Here are the errors this syscall can return and what they mean:

  • ZX_ERR_BAD_HANDLE: src_vmo or dst_vmo is not a valid VMO handle.
  • ZX_ERR_INVALID_ARGS: offset, length, or src_offset is not page aligned, or src_vmo and dst_vmo point to the same VMO.
  • ZX_ERR_ACCESS_DENIED: src_vmo does not have ZX_RIGHT_WRITE and ZX_RIGHT_READ, or dst_vmo does not have ZX_RIGHT_WRITE.
  • ZX_ERR_BAD_STATE: src_vmo is not in a state where it can supply the required pages. This is often due to violations of removable constraint number 2 above.
  • ZX_ERR_NOT_SUPPORTED: src_vmo and/or dst_vmo is a physical vmo or a contiguous vmo.
  • ZX_ERR_OUT_OF_RANGE: The specified range in dst_vmo or src_vmo is invalid.
  • ZX_ERR_NO_MEMORY: Failure due to lack of memory.


This should be a relatively straightforward set of CLs, as we have an existing syscall zx_pager_supply_pages that does something very similar for pager backed VMOs. We can therefore reuse a lot of the code backing that syscall. However, we will need to make several changes to support this new use case:

  1. zx_pager_supply_pages validates that the provided VMO is backed by the given pager object. This will need to be removed in our new syscall.
  2. SupplyPages, the function zx_pager_supply_pages uses to insert pages into a VMO, assumes the existence of a pager, referred to in code as a page_source_. We must remove this assumption by adding NULL checks before operating on the page_source_ and removing any assertions on its existence.
  3. SupplyPages also decompresses any compressed pages and adds markers before splicing the pages into the destination, as it expects the destination to be pager-backed. This is not required for Anonymous VMOs, so we'll need to make it conditional on whether the destination is pager-backed or not.
  4. SupplyPages currently skips any page that exists in the destination, but still frees the page in the source. As mentioned earlier, we'll change this to always overwrite the destination.
  5. SupplyPages does not currently account for VMOs with parents. In most cases, this is not a problem. However, in cases where the destination is a child of type ZX_VMO_CHILD_SNAPSHOT, we'll need to update the split bits in the parent to signify that the VMO has diverged from the hidden parent.


We expect this to significantly improve VMO page lookup performance in Bootfs. Concretely, switching from the CoW clone chains in use today to moving pages with this syscall should result in a ~20% improvement in bootfs lookup. Note that we could get a similar bootfs lookup improvement by creating copies of VMOs instead of moving pages like this syscall suggests. However, this approach does regress startup time of the system by up to 70% (depending on the hardware target we're running on). Using the approach proposed by this RFC recoups most of this regression.

Backwards Compatibility

We do not aim to remove the existing zx_pager_supply_pages syscall, so we do not anticipate any issues with backwards compatibility.

Security considerations

We do not anticipate any security ramifications from this proposal, as the new operation is intended to be functionally equivalent to existing operations (memcpy() + uncommit), but with better performance. It is not intended to allow a process to do things it couldn't do already.

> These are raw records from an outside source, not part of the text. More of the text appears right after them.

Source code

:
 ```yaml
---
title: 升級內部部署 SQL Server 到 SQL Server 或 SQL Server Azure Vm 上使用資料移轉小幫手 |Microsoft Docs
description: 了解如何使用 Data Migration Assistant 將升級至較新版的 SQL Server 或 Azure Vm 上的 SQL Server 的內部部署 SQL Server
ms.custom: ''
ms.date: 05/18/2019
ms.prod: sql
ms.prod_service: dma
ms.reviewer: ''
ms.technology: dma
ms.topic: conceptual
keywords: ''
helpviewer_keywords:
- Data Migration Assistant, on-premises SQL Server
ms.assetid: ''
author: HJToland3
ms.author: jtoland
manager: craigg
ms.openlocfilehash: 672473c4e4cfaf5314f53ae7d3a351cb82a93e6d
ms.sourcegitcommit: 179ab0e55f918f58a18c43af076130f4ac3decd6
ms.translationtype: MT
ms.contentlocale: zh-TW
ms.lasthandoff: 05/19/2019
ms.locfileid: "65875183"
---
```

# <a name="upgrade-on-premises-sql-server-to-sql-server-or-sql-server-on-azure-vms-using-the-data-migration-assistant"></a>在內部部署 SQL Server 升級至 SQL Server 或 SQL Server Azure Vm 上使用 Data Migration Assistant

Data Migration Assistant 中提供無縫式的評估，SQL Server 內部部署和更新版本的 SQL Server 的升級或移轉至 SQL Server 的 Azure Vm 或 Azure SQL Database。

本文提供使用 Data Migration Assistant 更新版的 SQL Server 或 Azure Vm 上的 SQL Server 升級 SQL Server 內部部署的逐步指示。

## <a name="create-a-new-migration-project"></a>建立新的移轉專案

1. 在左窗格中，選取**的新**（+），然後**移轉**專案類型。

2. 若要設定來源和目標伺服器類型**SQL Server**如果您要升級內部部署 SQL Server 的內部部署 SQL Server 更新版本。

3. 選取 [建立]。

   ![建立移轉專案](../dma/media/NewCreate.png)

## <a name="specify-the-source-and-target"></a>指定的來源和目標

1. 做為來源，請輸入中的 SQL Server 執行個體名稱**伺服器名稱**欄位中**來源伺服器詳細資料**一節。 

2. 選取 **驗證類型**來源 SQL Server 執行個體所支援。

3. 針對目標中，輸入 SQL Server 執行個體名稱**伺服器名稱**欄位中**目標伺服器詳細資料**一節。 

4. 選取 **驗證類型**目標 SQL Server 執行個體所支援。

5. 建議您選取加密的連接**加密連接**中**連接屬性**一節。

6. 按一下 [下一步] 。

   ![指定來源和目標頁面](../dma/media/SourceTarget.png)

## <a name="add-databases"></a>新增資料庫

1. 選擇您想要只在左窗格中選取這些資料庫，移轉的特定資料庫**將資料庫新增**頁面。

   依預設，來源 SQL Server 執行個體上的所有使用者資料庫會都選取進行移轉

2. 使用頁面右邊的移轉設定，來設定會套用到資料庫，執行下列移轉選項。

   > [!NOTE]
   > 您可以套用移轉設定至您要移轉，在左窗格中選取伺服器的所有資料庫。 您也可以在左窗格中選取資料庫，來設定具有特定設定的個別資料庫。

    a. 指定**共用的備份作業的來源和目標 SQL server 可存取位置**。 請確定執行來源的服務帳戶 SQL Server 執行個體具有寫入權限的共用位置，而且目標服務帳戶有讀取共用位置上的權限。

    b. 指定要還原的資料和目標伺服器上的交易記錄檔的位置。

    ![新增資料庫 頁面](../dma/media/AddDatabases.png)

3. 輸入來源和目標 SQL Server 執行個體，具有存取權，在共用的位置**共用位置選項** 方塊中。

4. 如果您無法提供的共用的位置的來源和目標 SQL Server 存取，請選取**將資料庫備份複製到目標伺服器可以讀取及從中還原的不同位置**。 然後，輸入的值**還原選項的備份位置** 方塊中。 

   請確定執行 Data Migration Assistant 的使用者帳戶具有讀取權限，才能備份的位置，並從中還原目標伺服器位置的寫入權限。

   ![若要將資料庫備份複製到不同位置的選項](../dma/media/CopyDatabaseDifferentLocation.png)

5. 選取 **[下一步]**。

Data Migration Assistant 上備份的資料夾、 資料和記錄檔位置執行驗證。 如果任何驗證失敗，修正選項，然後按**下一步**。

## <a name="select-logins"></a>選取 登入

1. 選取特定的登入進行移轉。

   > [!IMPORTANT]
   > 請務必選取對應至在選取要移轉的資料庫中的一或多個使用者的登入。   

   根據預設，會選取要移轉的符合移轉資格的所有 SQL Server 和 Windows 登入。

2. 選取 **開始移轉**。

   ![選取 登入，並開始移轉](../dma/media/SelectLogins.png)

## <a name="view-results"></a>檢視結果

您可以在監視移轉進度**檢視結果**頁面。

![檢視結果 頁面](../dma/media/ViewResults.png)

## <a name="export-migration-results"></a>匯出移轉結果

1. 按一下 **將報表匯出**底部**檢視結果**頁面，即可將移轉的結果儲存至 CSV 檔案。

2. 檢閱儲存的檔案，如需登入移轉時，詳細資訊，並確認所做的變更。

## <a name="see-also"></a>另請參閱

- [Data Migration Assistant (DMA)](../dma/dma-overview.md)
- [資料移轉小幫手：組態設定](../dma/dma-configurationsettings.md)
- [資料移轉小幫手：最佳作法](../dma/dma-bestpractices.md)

Nevertheless, it increases attack surface. If there are exploitable bugs in the syscall implementation, it's possible that any process could exploit them.

Privacy considerations

We do not anticipate any privacy ramifications from this proposal.


We will add core tests that utilize the new syscall and verify all of the behaviors documented above (page moves, constraints, and zeroing out of source pages). We will also add a benchmark that measures the performance of this syscall, which we can then compare to the performance of a copy.


We will add new docs describing zx_vmo_transfer_data.

Drawbacks, alternatives, and unknowns

We could generalize zx_pager_supply_pages to work with anonymous VMOs. This would add significant complexity to the implementation of that syscall, and likely would still require an API modification to accept Anonymous VMOs as input.

If our only goal is improving the performance of page lookup in CoW clone hierarchies in bootfs, we could also just use copies of the VMO instead of creating CoW clones. However, this significantly regresses boot times due to the extra copy overhead.